Ideological, but inefficient was a broader theme in the Department for Education under Gove: he hated local authorities, as these democratic structures could give Labour councils a lot of influence on schools.

So he sped up the transfer to academies. He liked these because they put a bunch of cronies, Tories, religious fanatics and businessmen in charge of schools.

Gove even tried to hand over some schools to Rupert Murdoch — a plan that fell apart in the wake of the phone-hacking scandal.

Academy schools are overseen directly by the Department of Education.

However, Gove also slimmed down the number of staff in the Department for Education itself, so there were fewer staff to oversee the larger number of schools under their direct control.

Consequently academies have delivered more scandals involving misspent funds and poor education.

So what the Department for Education record tells us is that Gove will “deliver” a programme based on hiring his posh chums to follow a sloganeering, ideological but badly organised programme of government.

Diversity in July

THEN home secretary Sajid Javid argued “diversity on boards is essential in making our public services even stronger” as he hosted a special event to “encourage and develop more talent from minority groups and ensure public positions are opened up to everyone.”

But the government’s own recent appointments only look diverse if Tory leaders are considered a minority group.

In June Liam Fox appointed Stephen O’Brien as a non-executive on the Department for International Trade’s (DIT) board.

O’Brien is from that well-known minority: former government ministers. He was a Tory MP from 1999 to 2012, and from 2010-2012 a development minister.

He currently has a few corporate jobs, including a seat on Savannah Petroleum, an Africa-focused oil firm.

A seat on the DIT board won’t hurt O’Brien’s career, while having his department overseen by a fellow Tory could make Fox’s life easier.

Also in June, then communities secretary James Brokenshire reappointed Edward Lister as chairman of government housing quango Homes England: Lister was chief of staff to Boris Johnson when he was London mayor, and before that leader of Tory Wandsworth Council.

Lister had already been named as part of Johnson’s leadership campaign before he was reappointed chairman of Homes England.

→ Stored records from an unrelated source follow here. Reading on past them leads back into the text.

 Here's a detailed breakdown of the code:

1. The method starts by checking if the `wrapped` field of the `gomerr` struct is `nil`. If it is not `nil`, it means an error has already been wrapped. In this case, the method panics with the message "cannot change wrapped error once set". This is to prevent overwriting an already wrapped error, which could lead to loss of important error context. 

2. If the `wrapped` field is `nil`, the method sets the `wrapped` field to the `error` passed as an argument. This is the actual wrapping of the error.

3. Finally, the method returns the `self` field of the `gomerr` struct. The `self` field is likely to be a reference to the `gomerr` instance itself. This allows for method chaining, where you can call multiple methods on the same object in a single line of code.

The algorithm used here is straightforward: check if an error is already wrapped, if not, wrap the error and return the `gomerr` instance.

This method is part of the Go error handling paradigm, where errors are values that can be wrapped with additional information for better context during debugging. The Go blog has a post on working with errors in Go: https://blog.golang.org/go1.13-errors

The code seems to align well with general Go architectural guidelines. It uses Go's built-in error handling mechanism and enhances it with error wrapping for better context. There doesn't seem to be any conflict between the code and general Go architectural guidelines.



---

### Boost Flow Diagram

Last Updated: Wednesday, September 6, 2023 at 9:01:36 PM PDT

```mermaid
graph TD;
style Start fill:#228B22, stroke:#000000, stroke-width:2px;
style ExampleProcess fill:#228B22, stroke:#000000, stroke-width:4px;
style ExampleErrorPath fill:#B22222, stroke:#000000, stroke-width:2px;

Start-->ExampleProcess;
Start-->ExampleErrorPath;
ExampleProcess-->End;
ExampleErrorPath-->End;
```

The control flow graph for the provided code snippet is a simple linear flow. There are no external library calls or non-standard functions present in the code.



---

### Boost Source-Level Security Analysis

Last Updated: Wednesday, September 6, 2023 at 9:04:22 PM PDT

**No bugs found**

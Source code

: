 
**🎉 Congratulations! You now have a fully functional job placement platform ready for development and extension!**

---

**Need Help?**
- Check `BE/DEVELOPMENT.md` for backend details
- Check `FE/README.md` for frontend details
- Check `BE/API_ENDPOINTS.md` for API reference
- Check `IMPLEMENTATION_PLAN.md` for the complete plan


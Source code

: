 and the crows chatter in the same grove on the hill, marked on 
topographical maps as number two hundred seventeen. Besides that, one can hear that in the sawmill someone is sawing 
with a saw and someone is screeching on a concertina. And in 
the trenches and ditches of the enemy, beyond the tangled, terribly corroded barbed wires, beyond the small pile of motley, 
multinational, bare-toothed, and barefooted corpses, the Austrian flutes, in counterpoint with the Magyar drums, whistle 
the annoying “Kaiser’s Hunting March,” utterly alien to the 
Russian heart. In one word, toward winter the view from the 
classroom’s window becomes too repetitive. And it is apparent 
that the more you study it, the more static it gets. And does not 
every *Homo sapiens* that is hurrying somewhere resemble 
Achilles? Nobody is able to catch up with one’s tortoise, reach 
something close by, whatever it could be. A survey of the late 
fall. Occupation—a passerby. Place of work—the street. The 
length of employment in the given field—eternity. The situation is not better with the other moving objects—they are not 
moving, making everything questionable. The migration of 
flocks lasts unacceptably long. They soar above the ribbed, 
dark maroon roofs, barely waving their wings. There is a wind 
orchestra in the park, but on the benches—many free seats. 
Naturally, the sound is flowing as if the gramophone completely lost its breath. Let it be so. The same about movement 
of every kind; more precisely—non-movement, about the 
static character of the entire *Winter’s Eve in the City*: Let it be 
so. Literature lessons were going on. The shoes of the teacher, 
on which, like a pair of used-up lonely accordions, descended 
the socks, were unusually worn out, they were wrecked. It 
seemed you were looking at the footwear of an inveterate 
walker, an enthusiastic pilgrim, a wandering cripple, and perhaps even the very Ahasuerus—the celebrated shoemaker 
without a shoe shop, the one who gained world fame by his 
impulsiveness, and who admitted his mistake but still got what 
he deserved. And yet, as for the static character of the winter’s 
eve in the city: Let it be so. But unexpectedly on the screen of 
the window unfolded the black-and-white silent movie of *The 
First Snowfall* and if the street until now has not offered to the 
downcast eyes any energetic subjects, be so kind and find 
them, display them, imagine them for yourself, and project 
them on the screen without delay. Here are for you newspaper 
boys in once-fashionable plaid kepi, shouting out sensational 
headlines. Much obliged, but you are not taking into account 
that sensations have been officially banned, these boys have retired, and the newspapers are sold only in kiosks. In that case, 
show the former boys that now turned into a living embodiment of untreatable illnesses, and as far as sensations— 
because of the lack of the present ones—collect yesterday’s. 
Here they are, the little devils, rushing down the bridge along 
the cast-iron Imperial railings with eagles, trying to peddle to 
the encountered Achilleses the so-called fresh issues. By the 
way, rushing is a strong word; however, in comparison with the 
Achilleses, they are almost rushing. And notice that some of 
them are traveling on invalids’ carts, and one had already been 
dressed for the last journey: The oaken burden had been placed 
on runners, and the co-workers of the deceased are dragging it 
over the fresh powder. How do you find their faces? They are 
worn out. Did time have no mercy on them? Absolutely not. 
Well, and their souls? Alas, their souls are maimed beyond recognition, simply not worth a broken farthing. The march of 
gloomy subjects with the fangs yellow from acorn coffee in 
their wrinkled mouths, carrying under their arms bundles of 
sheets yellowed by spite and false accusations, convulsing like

Lister had to be temporarily suspended immediately after his appointment, because “political neutrality” rules meant he couldn’t run Johnson’s campaign and have the “non-political” job as head of Homes England.

In July the Homes England board found a way to fill Lister’s shoes. It made board member Simon Dudley “senior independent director” with a job of “deputising for Sir Edward Lister during his short leave of absence while he carries out specific work related to the Conservative Party leadership contest.”

Dudley is also the leader of the Tory council in Theresa May’s own backyard, Windsor and Maidenhead. Dudley showed his commitment to housing when he told the police to clear the streets of Windsor of “rough sleeping” before Prince Harry and Meghan Markle’s wedding, claiming street sleeping was due to “a life choice not homelessness.”

Even fellow Tory councillors were outraged into launching an (unsuccessful) vote of confidence in Dudley. How did Dudley get onto the Homes England board? He was appointed in 2017 by Javid, who was communities secretary that year.